L'écho, en France, de l'affaire de Damas (1840) – une accusation de meurtres rituels dont un moine capucin et son domestique auraient été victimes – pèse sur des juifs, ainsi que les récurrences fréquentes du thème du « complot juif » dans la presse catholique attestent, cependant, la persistance d'une dimension religieuse dans cet avatar de la haine du juif.

Avec la révolution industrielle se cristallise la dimension économique de l'antisémitisme moderne, et ce, sous l'impulsion des socialistes utopistes, en particulier Charles Fourier, Alphonse Toussenel, qui remporte un succès notable en publiant les Juifs, rois de l'époque (1844), ou encore Pierre Joseph Proudhon. Dans leur défense du peuple contre la menace capitaliste, le banquier juif - symbolisé par les Rothschild - est diabolisé. Ces deux dimensions se conjuguent aux théories racistes, alors en pleine expansion, pour culminer avec le mythe du juif dominateur, tel qu'il est décrit dans la France juive d'Édouard Drumont (1886), le premier best-seller de l'antisémitisme en France (la 200e édition paraît en 1914). Sous la plume de Drumont, le juif, identifié avec les forces qui ont promu la République, devient le symbole de l'« anti-France » ; d'où une pratique militante qui prend une certaine ampleur, sans pour autant rallier les foules. Système d'explication à prétention universelle, l'antisémitisme en tant qu'arme politique donne sa pleine mesure durant l'affaire Dreyfus, au terme de laquelle la défense des juifs finit par se confondre avec celle de la République. Au lendemain de la Première Guerre mondiale, on assiste à un déclin de l'antisémitisme, consécutif à l'« union sacrée », et dû notamment à l'influence modératrice de l'Église, tandis que la France, en mal de main-d'œuvre, ouvre largement ses frontières à l'immigration. Cependant, la crise économique des années trente entraîne dans son sillage un regain de xénophobie antisémite.

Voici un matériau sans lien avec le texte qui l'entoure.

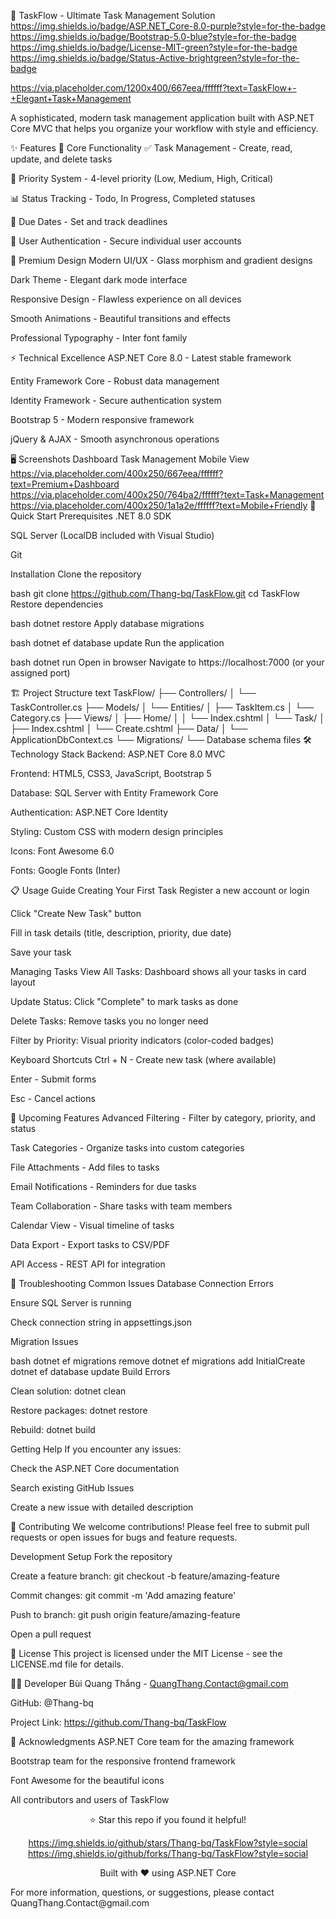 🚀 TaskFlow - Ultimate Task Management Solution
https://img.shields.io/badge/ASP.NET_Core-8.0-purple?style=for-the-badge
https://img.shields.io/badge/Bootstrap-5.0-blue?style=for-the-badge
https://img.shields.io/badge/License-MIT-green?style=for-the-badge
https://img.shields.io/badge/Status-Active-brightgreen?style=for-the-badge

https://via.placeholder.com/1200x400/667eea/ffffff?text=TaskFlow+-+Elegant+Task+Management

A sophisticated, modern task management application built with ASP.NET Core MVC that helps you organize your workflow with style and efficiency.

✨ Features
🎯 Core Functionality
✅ Task Management - Create, read, update, and delete tasks

🎨 Priority System - 4-level priority (Low, Medium, High, Critical)

📊 Status Tracking - Todo, In Progress, Completed statuses

📅 Due Dates - Set and track deadlines

🔐 User Authentication - Secure individual user accounts

🎨 Premium Design
Modern UI/UX - Glass morphism and gradient designs

Dark Theme - Elegant dark mode interface

Responsive Design - Flawless experience on all devices

Smooth Animations - Beautiful transitions and effects

Professional Typography - Inter font family

⚡ Technical Excellence
ASP.NET Core 8.0 - Latest stable framework

Entity Framework Core - Robust data management

Identity Framework - Secure authentication system

Bootstrap 5 - Modern responsive framework

jQuery & AJAX - Smooth asynchronous operations

🖥️ Screenshots
Dashboard	Task Management	Mobile View
https://via.placeholder.com/400x250/667eea/ffffff?text=Premium+Dashboard	https://via.placeholder.com/400x250/764ba2/ffffff?text=Task+Management	https://via.placeholder.com/400x250/1a1a2e/ffffff?text=Mobile+Friendly
🚀 Quick Start
Prerequisites
.NET 8.0 SDK

SQL Server (LocalDB included with Visual Studio)

Git

Installation
Clone the repository

bash
git clone https://github.com/Thang-bq/TaskFlow.git
cd TaskFlow
Restore dependencies

bash
dotnet restore
Apply database migrations

bash
dotnet ef database update
Run the application

bash
dotnet run
Open in browser
Navigate to https://localhost:7000 (or your assigned port)

🏗️ Project Structure
text
TaskFlow/
├── Controllers/
│   └── TaskController.cs
├── Models/
│   └── Entities/
│       ├── TaskItem.cs
│       └── Category.cs
├── Views/
│   ├── Home/
│   │   └── Index.cshtml
│   └── Task/
│       ├── Index.cshtml
│       └── Create.cshtml
├── Data/
│   └── ApplicationDbContext.cs
└── Migrations/
    └── Database schema files
🛠️ Technology Stack
Backend: ASP.NET Core 8.0 MVC

Frontend: HTML5, CSS3, JavaScript, Bootstrap 5

Database: SQL Server with Entity Framework Core

Authentication: ASP.NET Core Identity

Styling: Custom CSS with modern design principles

Icons: Font Awesome 6.0

Fonts: Google Fonts (Inter)

📋 Usage Guide
Creating Your First Task
Register a new account or login

Click "Create New Task" button

Fill in task details (title, description, priority, due date)

Save your task

Managing Tasks
View All Tasks: Dashboard shows all your tasks in card layout

Update Status: Click "Complete" to mark tasks as done

Delete Tasks: Remove tasks you no longer need

Filter by Priority: Visual priority indicators (color-coded badges)

Keyboard Shortcuts
Ctrl + N - Create new task (where available)

Enter - Submit forms

Esc - Cancel actions

🌟 Upcoming Features
Advanced Filtering - Filter by category, priority, and status

Task Categories - Organize tasks into custom categories

File Attachments - Add files to tasks

Email Notifications - Reminders for due tasks

Team Collaboration - Share tasks with team members

Calendar View - Visual timeline of tasks

Data Export - Export tasks to CSV/PDF

API Access - REST API for integration

🐛 Troubleshooting
Common Issues
Database Connection Errors

Ensure SQL Server is running

Check connection string in appsettings.json

Migration Issues

bash
dotnet ef migrations remove
dotnet ef migrations add InitialCreate
dotnet ef database update
Build Errors

Clean solution: dotnet clean

Restore packages: dotnet restore

Rebuild: dotnet build

Getting Help
If you encounter any issues:

Check the ASP.NET Core documentation

Search existing GitHub Issues

Create a new issue with detailed description

🤝 Contributing
We welcome contributions! Please feel free to submit pull requests or open issues for bugs and feature requests.

Development Setup
Fork the repository

Create a feature branch: git checkout -b feature/amazing-feature

Commit changes: git commit -m 'Add amazing feature'

Push to branch: git push origin feature/amazing-feature

Open a pull request

📄 License
This project is licensed under the MIT License - see the LICENSE.md file for details.

👨‍💻 Developer
Bùi Quang Thắng - QuangThang.Contact@gmail.com

GitHub: @Thang-bq

Project Link: https://github.com/Thang-bq/TaskFlow

🙏 Acknowledgments
ASP.NET Core team for the amazing framework

Bootstrap team for the responsive frontend framework

Font Awesome for the beautiful icons

All contributors and users of TaskFlow

<div align="center">
⭐ Star this repo if you found it helpful!

https://img.shields.io/github/stars/Thang-bq/TaskFlow?style=social
https://img.shields.io/github/forks/Thang-bq/TaskFlow?style=social

Built with ❤️ using ASP.NET Core

</div>
For more information, questions, or suggestions, please contact QuangThang.Contact@gmail.com

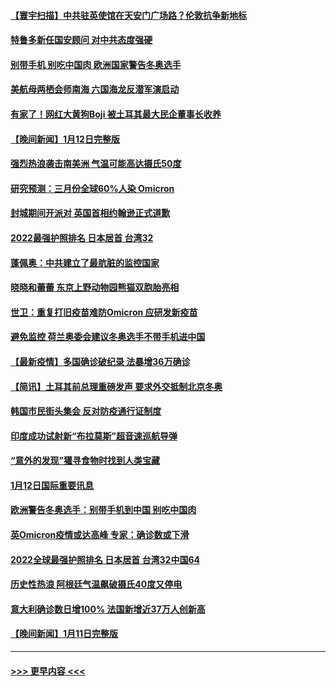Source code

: #### [【寰宇扫描】中共驻英使馆在天安门广场路？伦敦抗争新地标](../pages/prog202/a103319585.md?t=01131502) 
#### [特鲁多新任国安顾问 对中共态度强硬](../pages/prog202/a103318632.md?t=01131502) 
#### [别带手机 别吃中国肉 欧洲国家警告冬奥选手](../pages/prog202/a103319549.md?t=01131502) 
#### [美航母两栖会师南海 六国海龙反潜军演启动](../pages/prog202/a103319502.md?t=01131502) 
#### [有家了！网红大黄狗Boji 被土耳其最大民企董事长收养](../pages/prog202/a103319796.md?t=01131502) 
#### [【晚间新闻】1月12日完整版](../pages/prog202/a103319813.md?t=01131502) 
#### [强烈热浪袭击南美洲 气温可能高达摄氏50度](../pages/prog202/a103319788.md?t=01131502) 
#### [研究预测：三月份全球60%人染 Omicron](../pages/prog202/a103319633.md?t=01131502) 
#### [封城期间开派对 英国首相约翰逊正式道歉](../pages/prog202/a103319600.md?t=01131502) 
#### [2022最强护照排名  日本居首 台湾32](../pages/prog202/a103319604.md?t=01131502) 
#### [蓬佩奥：中共建立了最肮脏的监控国家](../pages/prog202/a103319589.md?t=01131502) 
#### [晓晓和蕾蕾 东京上野动物园熊猫双胞胎亮相](../pages/prog202/a103319571.md?t=01131502) 
#### [世卫：重复打旧疫苗难防Omicron 应研发新疫苗](../pages/prog202/a103319451.md?t=01131502) 
#### [避免监控 荷兰奥委会建议冬奥选手不带手机进中国](../pages/prog202/a103319343.md?t=01131502) 
#### [【最新疫情】多国确诊破纪录 法暴增36万确诊](../pages/prog202/a103319338.md?t=01131502) 
#### [【简讯】土耳其前总理重磅发声 要求外交抵制北京冬奥](../pages/prog202/a103319305.md?t=01131502) 
#### [韩国市民街头集会 反对防疫通行证制度](../pages/prog202/a103319275.md?t=01131502) 
#### [印度成功试射新“布拉莫斯”超音速巡航导弹](../pages/prog202/a103319165.md?t=01131502) 
#### [“意外的发现”獾寻食物时找到人类宝藏](../pages/prog202/a103319181.md?t=01131502) 
#### [1月12日国际重要讯息](../pages/prog202/a103319127.md?t=01131502) 
#### [欧洲警告冬奥选手：别带手机到中国 别吃中国肉](../pages/prog202/a103319037.md?t=01131502) 
#### [英Omicron疫情或达高峰 专家：确诊数或下滑](../pages/prog202/a103319059.md?t=01131502) 
#### [2022全球最强护照排名 日本居首 台湾32中国64](../pages/prog202/a103318992.md?t=01131502) 
#### [历史性热浪 阿根廷气温飙破摄氏40度又停电](../pages/prog202/a103318991.md?t=01131502) 
#### [意大利确诊数日增100% 法国新增近37万人创新高](../pages/prog202/a103318918.md?t=01131502) 
#### [【晚间新闻】1月11日完整版](../pages/prog202/a103318871.md?t=01131502) 

----
#### [ >>> 更早内容 <<< ](../indexes/prog202-earlier.md)
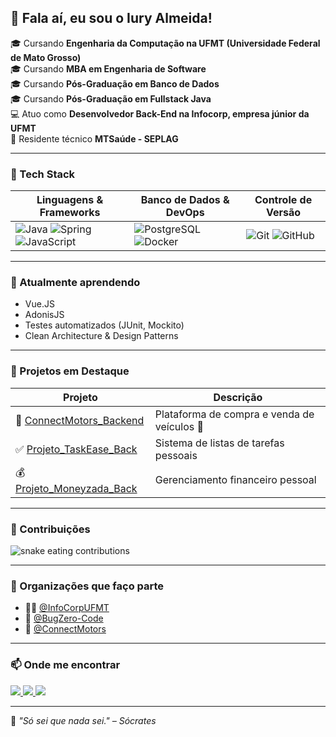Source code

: ## 👋 Fala aí, eu sou o Iury Almeida!

🎓 Cursando **Engenharia da Computação na UFMT (Universidade Federal de Mato Grosso)**  
🎓 Cursando **MBA em Engenharia de Software**  
🎓 Cursando **Pós-Graduação em Banco de Dados**  
🎓 Cursando **Pós-Graduação em Fullstack Java**   
💻 Atuo como **Desenvolvedor Back-End na Infocorp, empresa júnior da UFMT**  
👮 Residente técnico **MTSaúde - SEPLAG**  

---

### 🚀 Tech Stack

| Linguagens & Frameworks | Banco de Dados & DevOps | Controle de Versão |
|-------------------------|--------------------------|---------------------|
| ![Java](https://img.shields.io/badge/Java-ED8B00?style=for-the-badge&logo=java&logoColor=white) ![Spring](https://img.shields.io/badge/Spring-6DB33F?style=for-the-badge&logo=spring&logoColor=white) ![JavaScript](https://img.shields.io/badge/JavaScript-F7DF1E?style=for-the-badge&logo=javascript&logoColor=black) | ![PostgreSQL](https://img.shields.io/badge/PostgreSQL-316192?style=for-the-badge&logo=postgresql&logoColor=white) ![Docker](https://img.shields.io/badge/Docker-2496ED?style=for-the-badge&logo=docker&logoColor=white) | ![Git](https://img.shields.io/badge/Git-F05032?style=for-the-badge&logo=git&logoColor=white) ![GitHub](https://img.shields.io/badge/GitHub-181717?style=for-the-badge&logo=github&logoColor=white) |

---

### 🧠 Atualmente aprendendo

- Vue.JS 
- AdonisJS
- Testes automatizados (JUnit, Mockito)  
- Clean Architecture & Design Patterns  

---

### 📂 Projetos em Destaque

| Projeto | Descrição |
|--------|-----------|
| 🔧 [ConnectMotors_Backend](https://github.com/ConnectMotors/ConnectMotors_Backend) | Plataforma de compra e venda de veículos 🚗 |
| ✅ [Projeto_TaskEase_Back](https://github.com/IuryAlmeidaDev/Projeto_TaskEase_Back) | Sistema de listas de tarefas pessoais |
| 💰 [Projeto_Moneyzada_Back](https://github.com/BugZero-Code/MoneyZada_Backend) | Gerenciamento financeiro pessoal |

---

### 🐍 Contribuições

<picture>
  <source media="(prefers-color-scheme: dark)" srcset="https://github.com/IuryAlmeidaDev/IuryAlmeidaDev/blob/output/github-contribution-grid-snake-dark.svg" />
  <img alt="snake eating contributions" src="https://github.com/IuryAlmeidaDev/IuryAlmeidaDev/blob/output/github-contribution-grid-snake.svg" />
</picture>

---

### 🏢 Organizações que faço parte

- 👨‍💻 [@InfoCorpUFMT](https://github.com/InfoCorpUFMT)
- 🐞 [@BugZero-Code](https://github.com/BugZero-Code)
- 🚗 [@ConnectMotors](https://github.com/ConnectMotors)

---

### 📫 Onde me encontrar

<a href="https://www.linkedin.com/in/iury-almeida/" target="_blank">
  <img src="https://img.shields.io/badge/LinkedIn-0077B5?style=flat&logo=linkedin&logoColor=white" />
</a>
<a href="mailto:iury.colombo@gmail.com" target="_blank">
  <img src="https://img.shields.io/badge/Gmail-D14836?style=flat&logo=gmail&logoColor=white" />
</a>
<a href="https://www.instagram.com/iuryyalmeida/" target="_blank">
  <img src="https://img.shields.io/badge/Instagram-E4405F?style=flat&logo=instagram&logoColor=white" />
</a>

---
 
📜 _"Só sei que nada sei." – Sócrates_
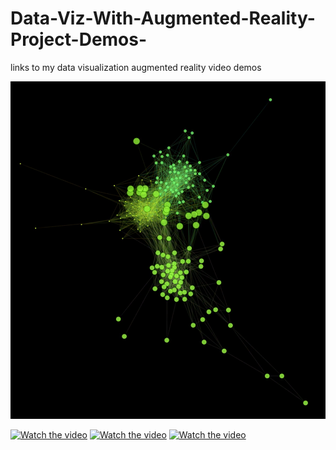 # Data-Viz-With-Augmented-Reality-Project-Demos-
links to my data visualization augmented reality video demos

[![Watch the video](https://github.com/miano-kamuru/Data-Viz-With-Augmented-Reality-Project-Demos-/blob/main/screenshot_1.png)](https://youtube.com/shorts/_L2xjiI5Eo4?si=a4MzoVx6JotT9f05)

[![Watch the video](https://img.youtube.com/vi/kj8tagckTfE/0.jpg)](https://www.youtube.com/shorts/kj8tagckTfE)
[![Watch the video](https://img.youtube.com/vi/S5pJJluI0-A/0.jpg)](https://www.youtube.com/shorts/S5pJJluI0-A)
[![Watch the video](https://img.youtube.com/vi/c9XvBX4CAXo/0.jpg)](https://www.youtube.com/watch?v=c9XvBX4CAXo)
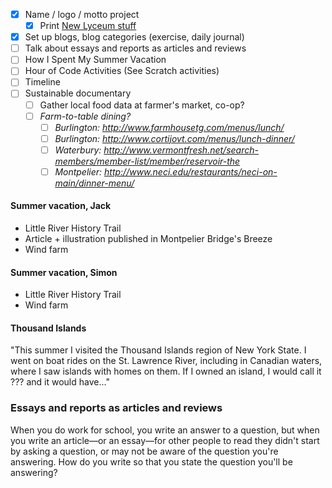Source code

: * [x] Name / logo / motto project
  * [x] Print [New Lyceum stuff](https://newlyceum.github.io/#newlyceum)
* [x] Set up blogs, blog categories (exercise, daily journal)
* [ ] Talk about essays and reports as articles and reviews
* [ ] How I Spent My Summer Vacation
* [ ] Hour of Code Activities (See Scratch activities)
* [ ] Timeline
* [ ] Sustainable documentary
  * [ ] Gather local food data at farmer's market, co-op?
  * [ ] *Farm-to-table dining?*
    * [ ] *Burlington: http://www.farmhousetg.com/menus/lunch/*
    * [ ] *Burlington: http://www.cortijovt.com/menus/lunch-dinner/*
    * [ ] *Waterbury: http://www.vermontfresh.net/search-members/member-list/member/reservoir-the*
    * [ ] *Montpelier: http://www.neci.edu/restaurants/neci-on-main/dinner-menu/*

#### Summer vacation, Jack

* Little River History Trail
* Article + illustration published in Montpelier Bridge's Breeze
* Wind farm

#### Summer vacation, Simon

* Little River History Trail
* Wind farm

#### Thousand Islands

"This summer I visited the Thousand Islands region of New York State. I went on boat rides on the St. Lawrence River, including in Canadian waters, where I saw islands with homes on them. If I owned an island, I would call it ??? and it would have..."

### Essays and reports as articles and reviews

When you do work for school, you write an answer to a question, but when you write an article—or an essay—for other people to read they didn't start by asking a question, or may not be aware of the question you're answering. How do you write so that you state the question you'll be answering?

Les années noires de l'antisémitisme triomphant.

• Alors que les juifs ne constituent qu'une infime minorité parmi les étrangers, ils en viennent à représenter, sous la plume des antisémites, la quintessence même de l'étranger. Des affaires savamment orchestrées, qui mêlent des doctrines anciennes à une actualité sociopolitique agitée (affaire Stavisky, 1933 ; assassinat, le 7 novembre 1938, à l'ambassade d'Allemagne à Paris, d'Ernst von Rath, par Herschel Grynszpan, un juif polonais immigré d'Allemagne), alimentent une presse antisémite qui ne compte pas moins de 47 titres, et que relaient partis et ligues d'extrême droite (le Parti populaire français, le Rassemblement antijuif de France). L'exacerbation des tensions avec l'Allemagne hitlérienne transforme le juif dans l'imaginaire antisémite : tantôt va-t-en-guerre menaçant d'entraîner la France dans un conflit qui ne la concerne pas, tantôt cinquième colonne potentielle dans le conflit qui s'annonce.